I have also begun going through my cupboards and drawers, sorting things through and filling rubbish bags with items I wondered why I had ever kept. Today I went through a box I had not opened for years. Inside it was full of manila folders containing notes, stories, letters; and foolscap pads with scribbled thoughts on them. Like often in these circumstances I stopped to read what I had put away and what I had written when I was a much younger man.
Much of it was embarassing now. I read things which seem artless and superficial, but in reading them had fond memories for the man I was then, in the knowledge of who I have become since, and of the road that has led me here. Other things I read surprised me in other ways - they were quite good. I read lists I had composed at one workplace or another, doodling perhaps while I was on the phone. One was a list of women I had known, names with little comments against them. I smiled reading them, recalling most, but felt some shock also when I realised that some of the names are now utterly foreign to me, and their faces seemingly lost forever. I didn't know what to make of that. I read letters I had written, knowing I never intended to send them - all to women, naturally, all to exes. And folded in amongst the assorted papers was a letter my grandmother wrote to me. She has been dead 5 years or more now, and the letter was written several years before that. I read it, sadly, seeing in it the dementia that took her in her final years - once she had been an intelligent, strong woman.

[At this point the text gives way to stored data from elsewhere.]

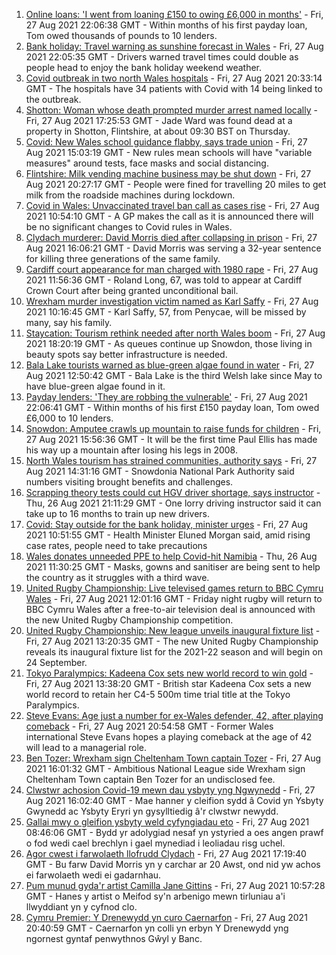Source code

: 1. [Online loans: 'I went from loaning £150 to owing £6,000 in months'](https://www.bbc.co.uk/news/uk-wales-58341915?at_medium=RSS&at_campaign=KARANGA) - Fri, 27 Aug 2021 22:06:38 GMT - Within months of his first payday loan, Tom owed thousands of pounds to 10 lenders.
2. [Bank holiday: Travel warning as sunshine forecast in Wales](https://www.bbc.co.uk/news/uk-wales-58359415?at_medium=RSS&at_campaign=KARANGA) - Fri, 27 Aug 2021 22:05:35 GMT - Drivers warned travel times could double as people head to enjoy the bank holiday weekend weather.
3. [Covid outbreak in two north Wales hospitals](https://www.bbc.co.uk/news/uk-wales-58354657?at_medium=RSS&at_campaign=KARANGA) - Fri, 27 Aug 2021 20:33:14 GMT - The hospitals have 34 patients with Covid with 14 being linked to the outbreak.
4. [Shotton: Woman whose death prompted murder arrest named locally](https://www.bbc.co.uk/news/uk-wales-58360821?at_medium=RSS&at_campaign=KARANGA) - Fri, 27 Aug 2021 17:25:53 GMT - Jade Ward was found dead at a property in Shotton, Flintshire, at about 09:30 BST on Thursday.
5. [Covid: New Wales school guidance flabby, says trade union](https://www.bbc.co.uk/news/uk-wales-politics-58355611?at_medium=RSS&at_campaign=KARANGA) - Fri, 27 Aug 2021 15:03:19 GMT - New rules mean schools will have "variable measures" around tests, face masks and social distancing.
6. [Flintshire: Milk vending machine business may be shut down](https://www.bbc.co.uk/news/uk-wales-58363053?at_medium=RSS&at_campaign=KARANGA) - Fri, 27 Aug 2021 20:27:17 GMT - People were fined for travelling 20 miles to get milk from the roadside machines during lockdown.
7. [Covid in Wales: Unvaccinated travel ban call as cases rise](https://www.bbc.co.uk/news/uk-wales-politics-58341534?at_medium=RSS&at_campaign=KARANGA) - Fri, 27 Aug 2021 10:54:10 GMT - A GP makes the call as it is announced there will be no significant changes to Covid rules in Wales.
8. [Clydach murderer: David Morris died after collapsing in prison](https://www.bbc.co.uk/news/uk-wales-58359958?at_medium=RSS&at_campaign=KARANGA) - Fri, 27 Aug 2021 16:06:21 GMT - David Morris was serving a 32-year sentence for killing three generations of the same family.
9. [Cardiff court appearance for man charged with 1980 rape](https://www.bbc.co.uk/news/uk-wales-58356855?at_medium=RSS&at_campaign=KARANGA) - Fri, 27 Aug 2021 11:56:36 GMT - Roland Long, 67, was told to appear at Cardiff Crown Court after being granted unconditional bail.
10. [Wrexham murder investigation victim named as Karl Saffy](https://www.bbc.co.uk/news/uk-wales-58354651?at_medium=RSS&at_campaign=KARANGA) - Fri, 27 Aug 2021 10:16:45 GMT - Karl Saffy, 57, from Penycae, will be missed by many, say his family.
11. [Staycation: Tourism rethink needed after north Wales boom](https://www.bbc.co.uk/news/uk-wales-58350936?at_medium=RSS&at_campaign=KARANGA) - Fri, 27 Aug 2021 18:20:19 GMT - As queues continue up Snowdon, those living in beauty spots say better infrastructure is needed.
12. [Bala Lake tourists warned as blue-green algae found in water](https://www.bbc.co.uk/news/uk-wales-58354658?at_medium=RSS&at_campaign=KARANGA) - Fri, 27 Aug 2021 12:50:42 GMT - Bala Lake is the third Welsh lake since May to have blue-green algae found in it.
13. [Payday lenders: 'They are robbing the vulnerable'](https://www.bbc.co.uk/news/uk-wales-58361988?at_medium=RSS&at_campaign=KARANGA) - Fri, 27 Aug 2021 22:06:41 GMT - Within months of his first £150 payday loan, Tom owed £6,000 to 10 lenders.
14. [Snowdon: Amputee crawls up mountain to raise funds for children](https://www.bbc.co.uk/news/uk-wales-58359428?at_medium=RSS&at_campaign=KARANGA) - Fri, 27 Aug 2021 15:56:36 GMT - It will be the first time Paul Ellis has made his way up a mountain after losing his legs in 2008.
15. [North Wales tourism has strained communities, authority says](https://www.bbc.co.uk/news/uk-wales-58351077?at_medium=RSS&at_campaign=KARANGA) - Fri, 27 Aug 2021 14:31:16 GMT - Snowdonia National Park Authority said numbers visiting brought benefits and challenges.
16. [Scrapping theory tests could cut HGV driver shortage, says instructor](https://www.bbc.co.uk/news/uk-wales-58348870?at_medium=RSS&at_campaign=KARANGA) - Thu, 26 Aug 2021 21:11:29 GMT - One lorry driving instructor said it can take up to 16 months to train up new drivers.
17. [Covid: Stay outside for the bank holiday, minister urges](https://www.bbc.co.uk/news/uk-wales-58354655?at_medium=RSS&at_campaign=KARANGA) - Fri, 27 Aug 2021 10:51:55 GMT - Health Minister Eluned Morgan said, amid rising case rates, people need to take precautions
18. [Wales donates unneeded PPE to help Covid-hit Namibia](https://www.bbc.co.uk/news/uk-wales-58341479?at_medium=RSS&at_campaign=KARANGA) - Thu, 26 Aug 2021 11:30:25 GMT - Masks, gowns and sanitiser are being sent to help the country as it struggles with a third wave.
19. [United Rugby Championship: Live televised games return to BBC Cymru Wales](https://www.bbc.co.uk/sport/rugby-union/58346264?at_medium=RSS&at_campaign=KARANGA) - Fri, 27 Aug 2021 12:01:16 GMT - Friday night rugby will return to BBC Cymru Wales after a free-to-air television deal is announced with the new United Rugby Championship competition.
20. [United Rugby Championship: New league unveils inaugural fixture list](https://www.bbc.co.uk/sport/rugby-union/58346259?at_medium=RSS&at_campaign=KARANGA) - Fri, 27 Aug 2021 13:20:35 GMT - The new United Rugby Championship reveals its inaugural fixture list for the 2021-22 season and will begin on 24 September.
21. [Tokyo Paralympics: Kadeena Cox sets new world record to win gold](https://www.bbc.co.uk/sport/disability-sport/58352830?at_medium=RSS&at_campaign=KARANGA) - Fri, 27 Aug 2021 13:38:20 GMT - British star Kadeena Cox sets a new world record to retain her C4-5 500m time trial title at the Tokyo Paralympics.
22. [Steve Evans: Age just a number for ex-Wales defender, 42, after playing comeback](https://www.bbc.co.uk/sport/football/58364312?at_medium=RSS&at_campaign=KARANGA) - Fri, 27 Aug 2021 20:54:58 GMT - Former Wales international Steve Evans hopes a playing comeback at the age of 42 will lead to a managerial role.
23. [Ben Tozer: Wrexham sign Cheltenham Town captain Tozer](https://www.bbc.co.uk/sport/football/58354462?at_medium=RSS&at_campaign=KARANGA) - Fri, 27 Aug 2021 16:01:32 GMT - Ambitious National League side Wrexham sign Cheltenham Town captain Ben Tozer for an undisclosed fee.
24. [Clwstwr achosion Covid-19 mewn dau ysbyty yng Ngwynedd](https://www.bbc.co.uk/newyddion/58353431?at_medium=RSS&at_campaign=KARANGA) - Fri, 27 Aug 2021 16:02:40 GMT - Mae hanner y cleifion sydd â Covid yn Ysbyty Gwynedd ac Ysbyty Eryri yn gysylltiedig â'r clwstwr newydd.
25. [Gallai mwy o gleifion ysbyty weld cyfyngiadau eto](https://www.bbc.co.uk/newyddion/58349684?at_medium=RSS&at_campaign=KARANGA) - Fri, 27 Aug 2021 08:46:06 GMT - Bydd yr adolygiad nesaf yn ystyried a oes angen prawf o fod wedi cael brechlyn i gael mynediad i leoliadau risg uchel.
26. [Agor cwest i farwolaeth llofrudd Clydach](https://www.bbc.co.uk/newyddion/58358881?at_medium=RSS&at_campaign=KARANGA) - Fri, 27 Aug 2021 17:19:40 GMT - Bu farw David Morris yn y carchar ar 20 Awst, ond nid yw achos ei farwolaeth wedi ei gadarnhau.
27. [Pum munud gyda'r artist Camilla Jane Gittins](https://www.bbc.co.uk/newyddion/58200697?at_medium=RSS&at_campaign=KARANGA) - Fri, 27 Aug 2021 10:57:28 GMT - Hanes y artist o Meifod sy'n arbenigo mewn tirluniau a'i llwyddiant yn y cyfnod clo.
28. [Cymru Premier: Y Drenewydd yn curo Caernarfon](https://www.bbc.co.uk/newyddion/58363902?at_medium=RSS&at_campaign=KARANGA) - Fri, 27 Aug 2021 20:40:59 GMT - Caernarfon yn colli yn erbyn Y Drenewydd yng ngornest gyntaf penwythnos Gŵyl y Banc.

It's strange how you come across things like that. I wonder if in years to come I will revisit some of my early posts here and shake my head at them. Probably - I already shake my head at some. I'm only halfway through the box, and though I'll go through it completely I doubt anything will be thrown out. I am a hoarder, and I have always tended to record my thoughts and observations on paper - and I am glad of it. Coming upon a box like that is like opening a time capsule and seeing a different self, and looking around at a different, earlier, world. It is like domestic archaeology, the deeper into the box I go the further into the past I travel, and the different strata of my life and times revealed.